Badania na dzieciach są poparte niewystarczającymi materiałami dowodowymi. Dzieci uznawane są za prymitywne i wrogie, bardzo pierwotne. Często jest inaczej, dzieci są skłonne do współczucia, współpracy itp., również w bardzo pierwotny sposób. Wrogość i destrukcję znajduje się u dzieci, które wychowują się w rodzinach pozbawionych ciepła i miłości. W innych nie występuje jako norma, a jej przejawy są przypadkowe, bez czerpania z nich przyjemności. U niektórych dorosłych przypadków klinicznych występuje niemotywowana agresja, krzywdzenie zachodzi jakby mimochodem. Przypomina „niszczenie szkodników”. Podobne zjawisko występuje u dzieci, które nie posiadły jeszcze wiedzy i umiejętności wchodzenia w związki interpersonalne. Agresywne zachowania u dzieci są przejawem niewiedzy a nie nienawiści czy psychopatologii. Są wyrazem zawodu, opuszczenia lub złości, nie należy ich interpretować tak jak u dorosłej osoby.

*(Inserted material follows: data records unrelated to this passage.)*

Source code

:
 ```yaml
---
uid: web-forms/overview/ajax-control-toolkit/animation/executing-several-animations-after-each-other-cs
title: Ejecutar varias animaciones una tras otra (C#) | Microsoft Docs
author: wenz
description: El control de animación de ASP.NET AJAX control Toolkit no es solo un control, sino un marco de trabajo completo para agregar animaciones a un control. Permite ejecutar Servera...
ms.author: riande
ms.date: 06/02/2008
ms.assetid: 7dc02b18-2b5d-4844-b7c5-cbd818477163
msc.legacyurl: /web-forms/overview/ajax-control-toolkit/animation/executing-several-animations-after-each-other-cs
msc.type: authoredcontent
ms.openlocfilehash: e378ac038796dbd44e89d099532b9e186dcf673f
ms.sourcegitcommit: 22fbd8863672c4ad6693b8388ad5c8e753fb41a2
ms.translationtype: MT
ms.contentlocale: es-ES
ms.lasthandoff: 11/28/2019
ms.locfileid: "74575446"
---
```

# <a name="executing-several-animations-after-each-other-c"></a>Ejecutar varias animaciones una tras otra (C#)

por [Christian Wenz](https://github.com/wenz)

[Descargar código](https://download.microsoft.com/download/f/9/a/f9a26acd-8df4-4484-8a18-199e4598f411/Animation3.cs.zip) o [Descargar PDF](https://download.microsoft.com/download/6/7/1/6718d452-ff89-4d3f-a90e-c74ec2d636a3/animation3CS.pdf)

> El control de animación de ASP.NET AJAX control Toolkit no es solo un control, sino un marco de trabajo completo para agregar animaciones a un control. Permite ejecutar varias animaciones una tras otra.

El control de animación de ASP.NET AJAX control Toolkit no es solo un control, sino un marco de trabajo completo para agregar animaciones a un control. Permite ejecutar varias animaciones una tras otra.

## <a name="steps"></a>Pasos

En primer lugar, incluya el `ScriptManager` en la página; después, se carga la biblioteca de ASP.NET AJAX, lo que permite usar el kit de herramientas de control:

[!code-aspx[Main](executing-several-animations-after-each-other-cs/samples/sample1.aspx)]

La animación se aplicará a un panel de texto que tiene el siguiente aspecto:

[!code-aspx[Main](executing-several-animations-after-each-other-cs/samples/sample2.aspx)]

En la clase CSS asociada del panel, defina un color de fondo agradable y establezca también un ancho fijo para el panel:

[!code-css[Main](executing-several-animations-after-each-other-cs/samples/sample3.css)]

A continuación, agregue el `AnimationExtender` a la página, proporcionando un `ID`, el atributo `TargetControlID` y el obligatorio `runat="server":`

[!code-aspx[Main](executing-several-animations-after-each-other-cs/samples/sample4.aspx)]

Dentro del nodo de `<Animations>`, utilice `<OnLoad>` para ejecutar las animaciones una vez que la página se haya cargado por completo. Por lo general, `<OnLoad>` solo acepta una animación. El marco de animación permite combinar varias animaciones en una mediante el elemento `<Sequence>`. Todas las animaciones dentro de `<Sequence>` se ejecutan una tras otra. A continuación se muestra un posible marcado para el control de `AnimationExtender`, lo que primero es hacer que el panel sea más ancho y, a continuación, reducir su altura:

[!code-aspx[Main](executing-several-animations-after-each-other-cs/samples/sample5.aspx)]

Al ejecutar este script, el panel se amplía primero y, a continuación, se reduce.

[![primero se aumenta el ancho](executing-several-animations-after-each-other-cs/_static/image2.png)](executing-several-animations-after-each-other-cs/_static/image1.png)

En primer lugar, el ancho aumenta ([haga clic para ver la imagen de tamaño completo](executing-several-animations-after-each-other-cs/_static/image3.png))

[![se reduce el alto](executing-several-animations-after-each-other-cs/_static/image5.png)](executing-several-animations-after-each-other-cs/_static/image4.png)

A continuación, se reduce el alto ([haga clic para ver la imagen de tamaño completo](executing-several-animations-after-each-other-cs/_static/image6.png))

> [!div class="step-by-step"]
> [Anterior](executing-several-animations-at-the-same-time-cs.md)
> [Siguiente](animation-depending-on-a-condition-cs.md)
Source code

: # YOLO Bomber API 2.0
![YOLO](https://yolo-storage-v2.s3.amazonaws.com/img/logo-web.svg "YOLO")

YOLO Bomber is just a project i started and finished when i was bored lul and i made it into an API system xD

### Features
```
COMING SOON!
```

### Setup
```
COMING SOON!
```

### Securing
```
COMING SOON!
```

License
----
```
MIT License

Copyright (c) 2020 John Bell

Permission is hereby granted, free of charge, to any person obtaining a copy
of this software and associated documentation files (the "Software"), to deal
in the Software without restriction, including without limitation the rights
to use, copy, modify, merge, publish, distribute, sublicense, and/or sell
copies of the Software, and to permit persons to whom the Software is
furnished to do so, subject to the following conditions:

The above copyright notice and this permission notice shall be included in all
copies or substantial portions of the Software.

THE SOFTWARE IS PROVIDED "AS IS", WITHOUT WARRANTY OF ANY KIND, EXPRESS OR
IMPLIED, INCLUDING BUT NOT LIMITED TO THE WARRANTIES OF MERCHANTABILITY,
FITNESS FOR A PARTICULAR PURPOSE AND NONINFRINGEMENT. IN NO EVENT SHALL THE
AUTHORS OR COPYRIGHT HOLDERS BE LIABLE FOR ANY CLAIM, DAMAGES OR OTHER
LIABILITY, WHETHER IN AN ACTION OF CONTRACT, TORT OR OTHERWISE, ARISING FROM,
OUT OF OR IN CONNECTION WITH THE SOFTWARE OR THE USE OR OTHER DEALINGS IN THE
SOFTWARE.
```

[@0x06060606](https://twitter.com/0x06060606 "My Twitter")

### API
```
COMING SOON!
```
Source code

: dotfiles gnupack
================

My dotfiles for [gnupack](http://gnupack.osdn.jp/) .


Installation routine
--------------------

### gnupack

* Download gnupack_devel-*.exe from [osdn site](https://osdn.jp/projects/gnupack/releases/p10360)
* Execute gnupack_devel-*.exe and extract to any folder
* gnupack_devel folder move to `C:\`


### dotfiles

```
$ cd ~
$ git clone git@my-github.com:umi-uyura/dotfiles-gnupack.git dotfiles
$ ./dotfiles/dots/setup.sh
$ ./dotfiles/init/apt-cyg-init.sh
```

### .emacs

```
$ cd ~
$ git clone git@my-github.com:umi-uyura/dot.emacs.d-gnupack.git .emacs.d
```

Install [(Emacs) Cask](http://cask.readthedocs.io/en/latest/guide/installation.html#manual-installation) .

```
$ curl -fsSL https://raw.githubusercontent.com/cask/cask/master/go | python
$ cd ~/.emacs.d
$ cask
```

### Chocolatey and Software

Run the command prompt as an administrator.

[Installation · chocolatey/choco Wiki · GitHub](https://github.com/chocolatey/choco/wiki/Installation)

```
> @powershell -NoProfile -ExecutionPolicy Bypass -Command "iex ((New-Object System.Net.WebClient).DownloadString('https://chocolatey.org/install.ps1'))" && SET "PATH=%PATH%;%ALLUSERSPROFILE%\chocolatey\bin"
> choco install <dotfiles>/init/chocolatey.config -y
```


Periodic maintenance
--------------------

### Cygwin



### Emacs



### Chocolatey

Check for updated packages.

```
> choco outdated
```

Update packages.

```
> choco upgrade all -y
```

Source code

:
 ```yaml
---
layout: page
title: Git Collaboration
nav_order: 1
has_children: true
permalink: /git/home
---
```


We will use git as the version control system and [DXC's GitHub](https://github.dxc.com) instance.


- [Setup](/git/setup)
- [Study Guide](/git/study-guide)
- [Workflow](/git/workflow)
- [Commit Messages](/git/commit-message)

W pierwotnych kulturach nie ma stałego poziomu agresji, waha się ona znacznie. Dane antropologiczne są dobrym źródłem aby stwierdzić, że agresja i destrukcja są reakcją na sytuację, możliwość bądź niezaspokojenie podstawowych potrzeb.
Pragnienie zemsty występuje niemal u każdego ( wyparte albo uświadomione). Oczyścić się można poprzez mówienie o wrogich impulsach bez rozładowywania ich. Poprzez terapię można uzyskiwać wyniki zbliżone do wyników osób samorealizujących się. Skuteczna terapia:
Osoby rzadziej odczuwają złość, wrogość, agresję
Nie tracą uczucia agresji czy gniewu, zmieniają ich jakość, przekształcają na formy bardziej akceptowane społecznie.
Osoby poddane terapii mniej obawiają się swojego gniewu i jego skutków.
Freud- twierdził, że tendencja do przemocy jest warunkowana instynktami; Horney, Fromm- uważali, że nie może być mowy o instynkcie warunkującym przemoc; Hormony- ich rola w wywoływaniu agresji jest niezaprzeczalna, jednak należało by poddać dyskusji, czy faktycznie całkowicie ją determinują.
Istnieje wiele determinantów zachowania ( zewnętrznych jak i właściwości jednostki), nie można więc ustalić jednoznacznie, które wpływają na destrukcyjność. Może ona być reakcją na lęk, lub chociażby środkiem do celu.